Prepare an EMR Serverless StarRocks environment
In this tutorial, EMR Serverless StarRocks is used to process data. Make sure that you have an EMR Serverless StarRocks instance. If you do not have an EMR Serverless StarRocks instance, you can go to Create an instance.
Instance Type: Compute-storage Integration.
Region: China (Shanghai).
Instance Edition: Basic Edition.
ImportantBasic Edition is only for trial use and feature testing. The service level agreement (SLA) for this edition is not guaranteed. You can select Standard Edition for the Instance Edition parameter based on your business requirements.
Version: 3.1.
In this tutorial, data is processed in the database EMR Serverless StarRocks. After the EMR Serverless StarRocks instance is created, you must create a database. You can log on to the EMR Serverless StarRocks instance and execute the following SQL statement in the SQL Editor to create a database:
CREATE DATABASE Database name;Prepare a DataWorks environment
Before you develop tasks in DataWorks, you must activate DataWorks. For more information, see Activate DataWorks.
Step 1: Create a workspace
If a workspace in which Participate in Public Preview of DataStudio of New Version is turned on exists in the China (Shanghai) region, skip this step and use the existing workspace.
Log on to the DataWorks console. In the top navigation bar, select the China (Shanghai) region. In the left-side navigation pane, click Workspace to go to the Workspaces page.
On the Workspaces page, click Create Workspace to create a workspace in standard mode. Turn on Participate in Public Preview of DataStudio of New Version when you create the workspace. For a workspace in standard mode, the development environment is isolated from the production environment.
NoteAs of February 18, 2025, the first time you activate DataWorks and create a workspace in the China (Shanghai) region by using your Alibaba Cloud account, the new-version Data Studio is activated by default.
For more information about how to create a workspace, see Create a workspace.
Step 2: Create a serverless resource group
Purchase a serverless resource group.
This tutorial requires a serverless resource group for data synchronization and scheduling. Therefore, you need to purchase and configure a serverless resource group.
Log on to the DataWorks console. In the top navigation bar, select the China (Shanghai) region. In the left-side navigation pane, click Resource Group to go to the Resource Groups page.
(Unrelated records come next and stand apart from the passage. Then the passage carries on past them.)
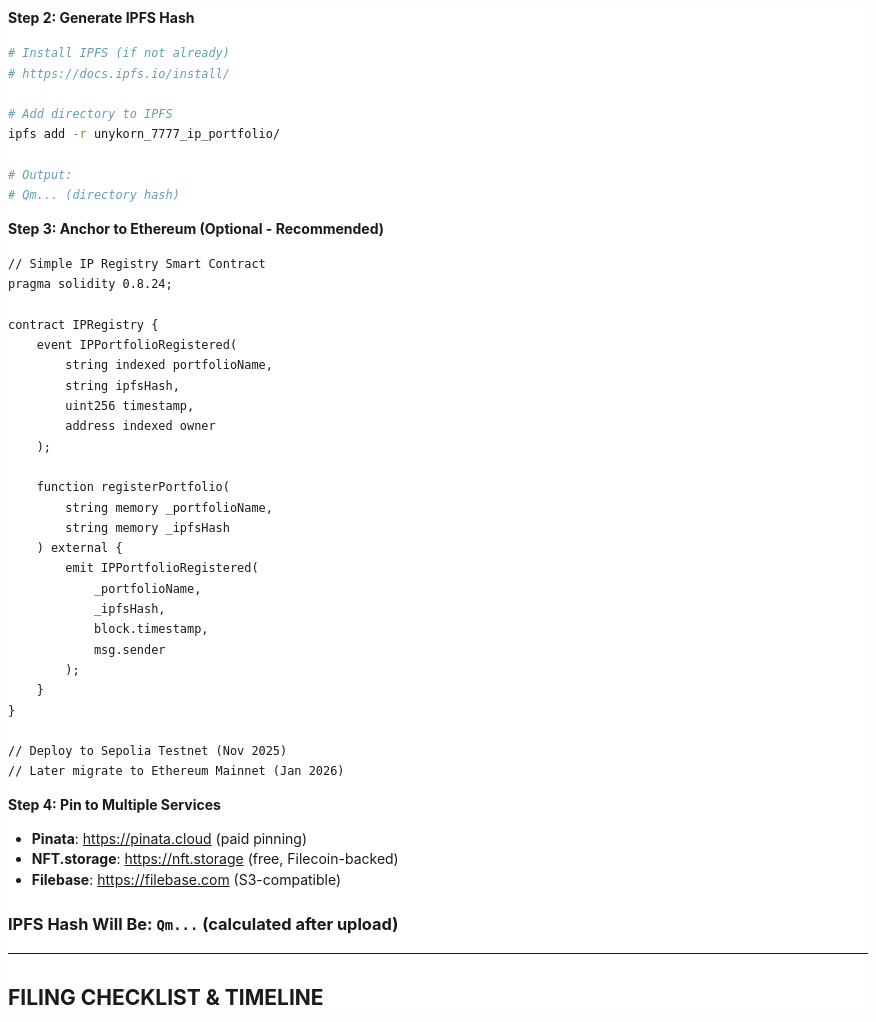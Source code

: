 **Step 2: Generate IPFS Hash**
```bash
# Install IPFS (if not already)
# https://docs.ipfs.io/install/

# Add directory to IPFS
ipfs add -r unykorn_7777_ip_portfolio/

# Output: 
# Qm... (directory hash)
```

**Step 3: Anchor to Ethereum (Optional - Recommended)**
```solidity
// Simple IP Registry Smart Contract
pragma solidity 0.8.24;

contract IPRegistry {
    event IPPortfolioRegistered(
        string indexed portfolioName,
        string ipfsHash,
        uint256 timestamp,
        address indexed owner
    );
    
    function registerPortfolio(
        string memory _portfolioName,
        string memory _ipfsHash
    ) external {
        emit IPPortfolioRegistered(
            _portfolioName,
            _ipfsHash,
            block.timestamp,
            msg.sender
        );
    }
}

// Deploy to Sepolia Testnet (Nov 2025)
// Later migrate to Ethereum Mainnet (Jan 2026)
```

**Step 4: Pin to Multiple Services**
- **Pinata**: https://pinata.cloud (paid pinning)
- **NFT.storage**: https://nft.storage (free, Filecoin-backed)
- **Filebase**: https://filebase.com (S3-compatible)

### IPFS Hash Will Be: `Qm...` (calculated after upload)

---

## FILING CHECKLIST & TIMELINE
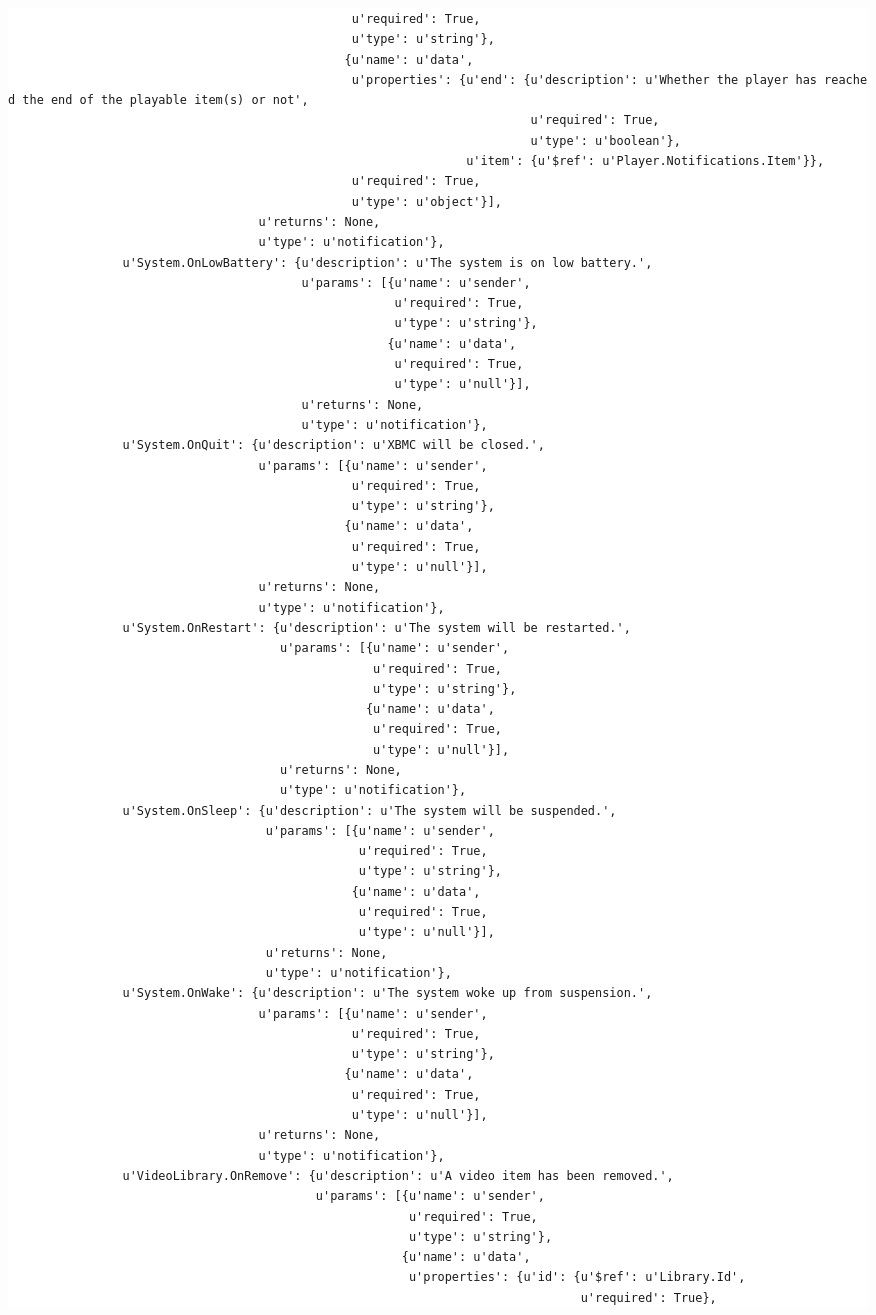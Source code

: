                                                    u'required': True,
                                                    u'type': u'string'},
                                                   {u'name': u'data',
                                                    u'properties': {u'end': {u'description': u'Whether the player has reached the end of the playable item(s) or not',
                                                                             u'required': True,
                                                                             u'type': u'boolean'},
                                                                    u'item': {u'$ref': u'Player.Notifications.Item'}},
                                                    u'required': True,
                                                    u'type': u'object'}],
                                       u'returns': None,
                                       u'type': u'notification'},
                    u'System.OnLowBattery': {u'description': u'The system is on low battery.',
                                             u'params': [{u'name': u'sender',
                                                          u'required': True,
                                                          u'type': u'string'},
                                                         {u'name': u'data',
                                                          u'required': True,
                                                          u'type': u'null'}],
                                             u'returns': None,
                                             u'type': u'notification'},
                    u'System.OnQuit': {u'description': u'XBMC will be closed.',
                                       u'params': [{u'name': u'sender',
                                                    u'required': True,
                                                    u'type': u'string'},
                                                   {u'name': u'data',
                                                    u'required': True,
                                                    u'type': u'null'}],
                                       u'returns': None,
                                       u'type': u'notification'},
                    u'System.OnRestart': {u'description': u'The system will be restarted.',
                                          u'params': [{u'name': u'sender',
                                                       u'required': True,
                                                       u'type': u'string'},
                                                      {u'name': u'data',
                                                       u'required': True,
                                                       u'type': u'null'}],
                                          u'returns': None,
                                          u'type': u'notification'},
                    u'System.OnSleep': {u'description': u'The system will be suspended.',
                                        u'params': [{u'name': u'sender',
                                                     u'required': True,
                                                     u'type': u'string'},
                                                    {u'name': u'data',
                                                     u'required': True,
                                                     u'type': u'null'}],
                                        u'returns': None,
                                        u'type': u'notification'},
                    u'System.OnWake': {u'description': u'The system woke up from suspension.',
                                       u'params': [{u'name': u'sender',
                                                    u'required': True,
                                                    u'type': u'string'},
                                                   {u'name': u'data',
                                                    u'required': True,
                                                    u'type': u'null'}],
                                       u'returns': None,
                                       u'type': u'notification'},
                    u'VideoLibrary.OnRemove': {u'description': u'A video item has been removed.',
                                               u'params': [{u'name': u'sender',
                                                            u'required': True,
                                                            u'type': u'string'},
                                                           {u'name': u'data',
                                                            u'properties': {u'id': {u'$ref': u'Library.Id',
                                                                                    u'required': True},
On the Resource Groups page, click Create Resource Group. On the buy page, set Region and Zone to China (Shanghai), specify the resource group name, configure other parameters as prompted, and then follow the on-screen instructions to pay for the resource group. For information about the billing details of serverless resource groups, see Billing of serverless resource groups.
NoteIf no virtual private cloud (VPC) or vSwitch exists in the current region, click the link in the parameter description to go to the VPC console to create one. For more information about VPCs and vSwitches, see What is VPC?
Associate the serverless resource group with the DataWorks workspace.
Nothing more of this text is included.